** The records follows **
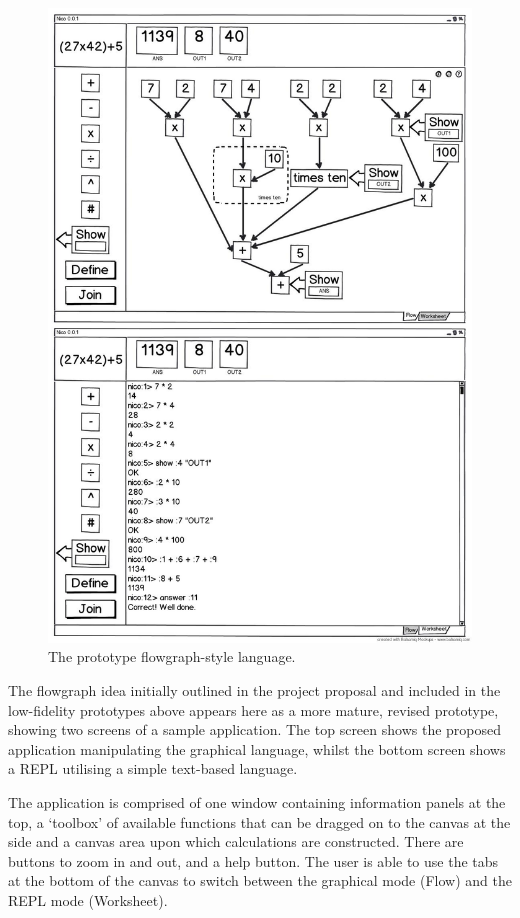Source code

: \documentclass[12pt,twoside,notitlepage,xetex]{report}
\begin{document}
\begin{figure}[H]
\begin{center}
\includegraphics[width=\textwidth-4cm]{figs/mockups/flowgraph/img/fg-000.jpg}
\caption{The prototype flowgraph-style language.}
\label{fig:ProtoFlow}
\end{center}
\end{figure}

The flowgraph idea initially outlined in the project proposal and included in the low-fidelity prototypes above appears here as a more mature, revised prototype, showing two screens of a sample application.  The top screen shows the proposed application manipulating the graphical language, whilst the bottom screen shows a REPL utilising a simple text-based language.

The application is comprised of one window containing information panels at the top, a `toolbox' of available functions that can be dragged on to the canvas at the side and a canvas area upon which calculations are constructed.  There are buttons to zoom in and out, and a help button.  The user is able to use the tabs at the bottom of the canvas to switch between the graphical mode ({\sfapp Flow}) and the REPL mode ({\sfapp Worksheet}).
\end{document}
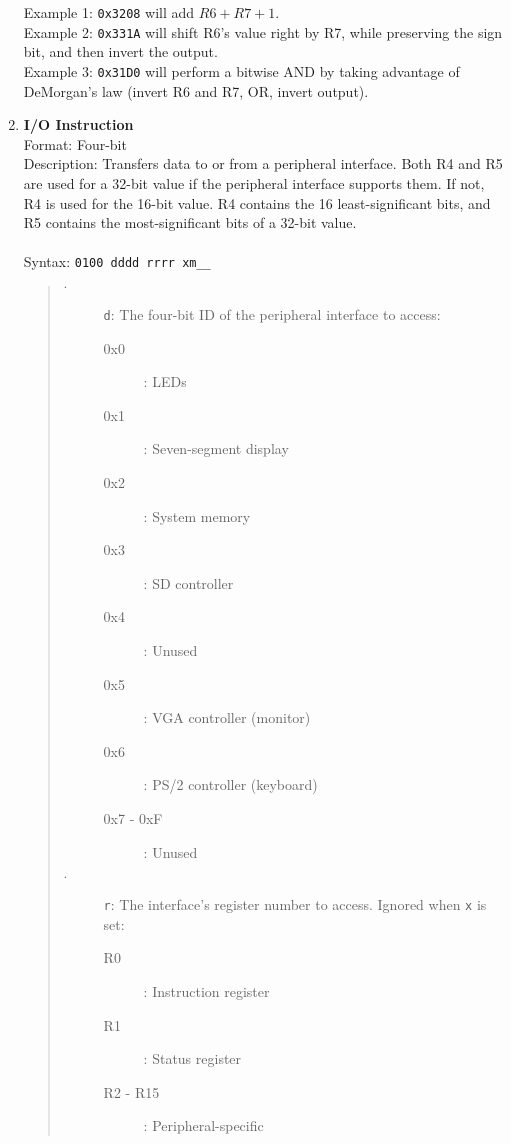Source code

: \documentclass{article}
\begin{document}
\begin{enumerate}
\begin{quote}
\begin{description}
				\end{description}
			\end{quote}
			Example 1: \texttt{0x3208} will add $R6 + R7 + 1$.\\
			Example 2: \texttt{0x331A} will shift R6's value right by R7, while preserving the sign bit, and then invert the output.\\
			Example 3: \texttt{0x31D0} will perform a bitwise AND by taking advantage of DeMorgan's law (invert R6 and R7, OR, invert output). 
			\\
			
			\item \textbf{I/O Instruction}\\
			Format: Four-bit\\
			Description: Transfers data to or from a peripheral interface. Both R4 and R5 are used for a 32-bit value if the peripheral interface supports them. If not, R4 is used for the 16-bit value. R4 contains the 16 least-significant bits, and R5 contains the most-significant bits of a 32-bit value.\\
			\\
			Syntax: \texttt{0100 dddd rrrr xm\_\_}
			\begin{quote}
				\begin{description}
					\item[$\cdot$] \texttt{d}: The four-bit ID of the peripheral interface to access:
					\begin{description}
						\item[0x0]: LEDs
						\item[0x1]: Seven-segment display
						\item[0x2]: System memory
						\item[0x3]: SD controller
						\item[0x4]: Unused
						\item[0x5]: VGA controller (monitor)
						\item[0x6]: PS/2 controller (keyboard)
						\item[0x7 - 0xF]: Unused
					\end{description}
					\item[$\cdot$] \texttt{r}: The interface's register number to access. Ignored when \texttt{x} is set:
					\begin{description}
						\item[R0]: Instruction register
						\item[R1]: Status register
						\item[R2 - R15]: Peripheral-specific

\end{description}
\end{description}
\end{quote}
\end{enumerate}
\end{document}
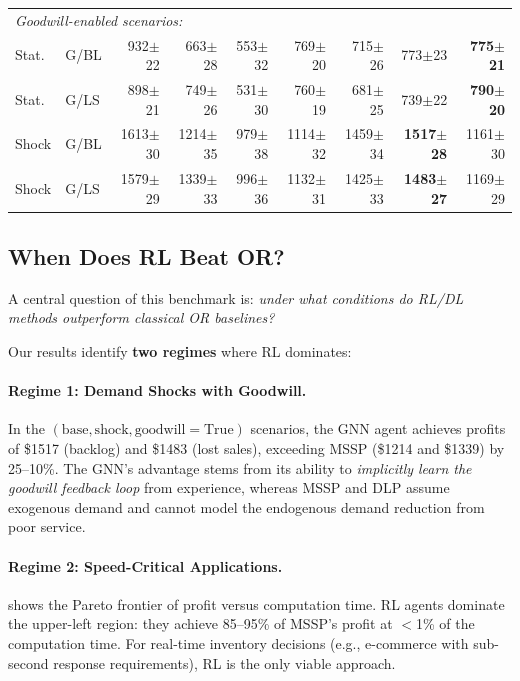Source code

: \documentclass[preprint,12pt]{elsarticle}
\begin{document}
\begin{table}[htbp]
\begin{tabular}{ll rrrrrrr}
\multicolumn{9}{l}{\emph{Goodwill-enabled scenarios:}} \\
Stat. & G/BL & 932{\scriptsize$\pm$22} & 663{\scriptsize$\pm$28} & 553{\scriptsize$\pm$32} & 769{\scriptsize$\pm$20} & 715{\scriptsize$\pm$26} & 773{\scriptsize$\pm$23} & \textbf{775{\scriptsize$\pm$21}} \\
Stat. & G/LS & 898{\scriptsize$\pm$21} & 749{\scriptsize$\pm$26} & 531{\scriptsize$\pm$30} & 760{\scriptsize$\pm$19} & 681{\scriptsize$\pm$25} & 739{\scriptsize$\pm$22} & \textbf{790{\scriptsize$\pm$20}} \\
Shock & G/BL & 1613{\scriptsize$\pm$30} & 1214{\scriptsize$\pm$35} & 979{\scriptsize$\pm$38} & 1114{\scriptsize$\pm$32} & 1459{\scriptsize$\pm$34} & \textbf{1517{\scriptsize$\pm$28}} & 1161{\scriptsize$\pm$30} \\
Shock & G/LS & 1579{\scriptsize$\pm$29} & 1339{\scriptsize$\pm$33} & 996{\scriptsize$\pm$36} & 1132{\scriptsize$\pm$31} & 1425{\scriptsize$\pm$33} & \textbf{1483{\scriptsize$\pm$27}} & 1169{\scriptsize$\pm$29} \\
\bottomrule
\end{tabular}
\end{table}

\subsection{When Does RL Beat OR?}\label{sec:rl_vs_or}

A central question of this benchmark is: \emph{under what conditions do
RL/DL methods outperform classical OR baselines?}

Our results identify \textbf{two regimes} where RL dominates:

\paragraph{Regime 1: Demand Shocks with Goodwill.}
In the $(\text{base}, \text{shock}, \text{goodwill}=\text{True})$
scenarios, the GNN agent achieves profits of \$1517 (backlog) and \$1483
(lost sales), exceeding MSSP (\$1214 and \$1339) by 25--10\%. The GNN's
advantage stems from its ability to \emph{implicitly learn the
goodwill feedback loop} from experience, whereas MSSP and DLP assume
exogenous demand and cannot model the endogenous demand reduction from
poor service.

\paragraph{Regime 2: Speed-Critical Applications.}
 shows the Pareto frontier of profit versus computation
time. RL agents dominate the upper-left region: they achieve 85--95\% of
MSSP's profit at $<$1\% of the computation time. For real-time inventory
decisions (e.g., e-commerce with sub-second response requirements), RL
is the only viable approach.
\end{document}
** End of The records **
▶ [Action item]: Counting only lines that contain the string "Example", say how many appear in the listing above, with the number as the entire reply.

▶ [Answer to this task]: 3